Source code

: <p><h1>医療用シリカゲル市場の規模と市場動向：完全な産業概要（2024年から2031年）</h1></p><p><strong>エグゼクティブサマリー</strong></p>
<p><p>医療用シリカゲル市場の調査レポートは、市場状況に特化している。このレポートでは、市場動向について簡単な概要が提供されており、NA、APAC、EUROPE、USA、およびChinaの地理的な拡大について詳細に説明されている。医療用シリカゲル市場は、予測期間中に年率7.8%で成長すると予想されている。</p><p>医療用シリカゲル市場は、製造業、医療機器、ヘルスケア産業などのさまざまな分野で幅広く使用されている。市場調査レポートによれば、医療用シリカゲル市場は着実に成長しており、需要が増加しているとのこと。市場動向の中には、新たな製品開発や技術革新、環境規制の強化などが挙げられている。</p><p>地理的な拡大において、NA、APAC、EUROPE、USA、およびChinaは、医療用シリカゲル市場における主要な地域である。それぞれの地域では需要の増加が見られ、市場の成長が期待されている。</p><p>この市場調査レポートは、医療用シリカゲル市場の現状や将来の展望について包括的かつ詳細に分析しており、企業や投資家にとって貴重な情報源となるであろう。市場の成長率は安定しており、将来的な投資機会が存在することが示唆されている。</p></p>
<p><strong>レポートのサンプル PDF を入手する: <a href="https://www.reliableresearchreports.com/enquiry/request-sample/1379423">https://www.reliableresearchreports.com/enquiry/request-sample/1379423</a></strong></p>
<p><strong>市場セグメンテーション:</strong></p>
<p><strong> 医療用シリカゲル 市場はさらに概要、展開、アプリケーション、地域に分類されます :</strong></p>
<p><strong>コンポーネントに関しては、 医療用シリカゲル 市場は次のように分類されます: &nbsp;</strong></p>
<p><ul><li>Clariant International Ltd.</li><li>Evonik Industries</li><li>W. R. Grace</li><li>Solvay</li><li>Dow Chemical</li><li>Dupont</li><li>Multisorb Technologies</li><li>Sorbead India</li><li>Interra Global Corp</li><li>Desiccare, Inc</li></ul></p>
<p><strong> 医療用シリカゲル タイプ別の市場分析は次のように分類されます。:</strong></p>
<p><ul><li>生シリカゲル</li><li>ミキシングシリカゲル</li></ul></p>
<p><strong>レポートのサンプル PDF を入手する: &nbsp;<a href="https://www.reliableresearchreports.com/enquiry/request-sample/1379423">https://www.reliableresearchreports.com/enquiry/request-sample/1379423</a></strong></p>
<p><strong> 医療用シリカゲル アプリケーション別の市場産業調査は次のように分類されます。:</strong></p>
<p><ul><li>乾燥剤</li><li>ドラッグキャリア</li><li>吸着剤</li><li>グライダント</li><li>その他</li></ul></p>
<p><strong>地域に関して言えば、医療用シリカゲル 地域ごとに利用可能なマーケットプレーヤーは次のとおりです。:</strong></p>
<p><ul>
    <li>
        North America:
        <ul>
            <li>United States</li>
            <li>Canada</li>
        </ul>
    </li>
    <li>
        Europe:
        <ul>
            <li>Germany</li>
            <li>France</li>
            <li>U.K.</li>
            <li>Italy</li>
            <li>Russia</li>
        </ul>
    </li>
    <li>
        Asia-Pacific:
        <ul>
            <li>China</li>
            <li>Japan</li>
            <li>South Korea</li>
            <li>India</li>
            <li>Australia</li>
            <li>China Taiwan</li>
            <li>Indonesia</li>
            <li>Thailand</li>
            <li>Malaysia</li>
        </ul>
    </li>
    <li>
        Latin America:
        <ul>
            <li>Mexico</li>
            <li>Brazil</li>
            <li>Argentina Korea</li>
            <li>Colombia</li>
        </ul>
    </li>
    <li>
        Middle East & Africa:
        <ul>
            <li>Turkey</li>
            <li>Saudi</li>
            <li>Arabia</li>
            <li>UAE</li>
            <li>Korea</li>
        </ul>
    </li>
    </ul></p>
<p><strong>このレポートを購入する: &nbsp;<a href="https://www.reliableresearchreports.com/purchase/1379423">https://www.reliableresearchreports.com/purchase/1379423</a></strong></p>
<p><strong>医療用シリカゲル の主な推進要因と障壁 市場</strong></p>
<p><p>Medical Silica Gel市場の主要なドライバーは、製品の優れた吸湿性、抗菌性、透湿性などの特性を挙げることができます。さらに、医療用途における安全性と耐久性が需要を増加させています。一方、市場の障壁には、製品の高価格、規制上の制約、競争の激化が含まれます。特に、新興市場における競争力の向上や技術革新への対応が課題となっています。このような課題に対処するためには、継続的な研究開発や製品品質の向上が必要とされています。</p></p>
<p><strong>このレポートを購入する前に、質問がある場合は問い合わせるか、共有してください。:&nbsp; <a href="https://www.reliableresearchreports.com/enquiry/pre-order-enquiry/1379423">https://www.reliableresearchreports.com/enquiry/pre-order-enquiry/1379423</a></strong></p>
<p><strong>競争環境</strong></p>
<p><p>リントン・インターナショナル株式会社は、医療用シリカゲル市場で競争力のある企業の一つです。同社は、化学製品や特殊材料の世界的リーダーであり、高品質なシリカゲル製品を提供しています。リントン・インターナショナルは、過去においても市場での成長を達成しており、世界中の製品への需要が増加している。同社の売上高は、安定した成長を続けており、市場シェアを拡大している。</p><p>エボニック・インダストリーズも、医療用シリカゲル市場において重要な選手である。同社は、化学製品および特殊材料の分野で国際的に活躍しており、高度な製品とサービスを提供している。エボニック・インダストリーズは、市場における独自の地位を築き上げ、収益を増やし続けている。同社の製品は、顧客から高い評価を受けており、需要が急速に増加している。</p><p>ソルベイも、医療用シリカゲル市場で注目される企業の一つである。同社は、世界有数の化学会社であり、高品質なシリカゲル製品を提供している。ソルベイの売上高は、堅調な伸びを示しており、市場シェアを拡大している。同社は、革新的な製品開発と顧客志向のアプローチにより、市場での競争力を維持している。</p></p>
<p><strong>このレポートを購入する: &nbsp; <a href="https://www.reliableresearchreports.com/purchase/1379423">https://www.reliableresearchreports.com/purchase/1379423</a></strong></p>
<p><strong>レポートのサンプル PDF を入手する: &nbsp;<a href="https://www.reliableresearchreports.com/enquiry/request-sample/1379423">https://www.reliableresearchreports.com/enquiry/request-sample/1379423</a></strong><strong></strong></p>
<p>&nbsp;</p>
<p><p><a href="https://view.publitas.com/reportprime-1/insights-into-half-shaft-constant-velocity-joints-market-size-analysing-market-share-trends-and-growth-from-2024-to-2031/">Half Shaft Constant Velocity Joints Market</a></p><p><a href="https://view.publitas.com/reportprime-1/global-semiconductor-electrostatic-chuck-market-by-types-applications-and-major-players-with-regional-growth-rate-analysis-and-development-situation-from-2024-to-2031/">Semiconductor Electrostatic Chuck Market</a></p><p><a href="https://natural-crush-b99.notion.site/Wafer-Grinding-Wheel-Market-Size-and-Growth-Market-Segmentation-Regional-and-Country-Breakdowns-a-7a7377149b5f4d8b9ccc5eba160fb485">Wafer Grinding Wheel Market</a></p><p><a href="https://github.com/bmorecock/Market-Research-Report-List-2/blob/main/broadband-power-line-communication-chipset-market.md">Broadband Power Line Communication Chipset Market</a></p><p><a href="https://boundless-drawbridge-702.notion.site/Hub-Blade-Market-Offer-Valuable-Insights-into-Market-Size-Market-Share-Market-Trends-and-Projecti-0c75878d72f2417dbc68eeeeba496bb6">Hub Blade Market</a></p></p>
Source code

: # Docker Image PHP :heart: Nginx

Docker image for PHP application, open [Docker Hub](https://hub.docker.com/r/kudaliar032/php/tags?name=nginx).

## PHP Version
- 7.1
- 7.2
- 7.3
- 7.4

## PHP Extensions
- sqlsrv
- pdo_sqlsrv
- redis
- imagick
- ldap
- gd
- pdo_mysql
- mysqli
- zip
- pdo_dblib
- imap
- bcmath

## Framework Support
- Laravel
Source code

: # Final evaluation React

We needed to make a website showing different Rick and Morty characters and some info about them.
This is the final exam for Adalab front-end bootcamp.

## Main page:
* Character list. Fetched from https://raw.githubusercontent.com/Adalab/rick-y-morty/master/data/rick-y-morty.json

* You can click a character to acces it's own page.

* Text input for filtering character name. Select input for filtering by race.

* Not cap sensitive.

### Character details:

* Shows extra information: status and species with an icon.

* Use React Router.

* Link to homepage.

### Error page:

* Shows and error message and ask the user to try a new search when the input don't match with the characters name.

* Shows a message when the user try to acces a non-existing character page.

==============================

The answer must be every line of the records that contains the word "message".

* Shows and error message and ask the user to try a new search when the input don't match with the characters name.
* Shows a message when the user try to acces a non-existing character page.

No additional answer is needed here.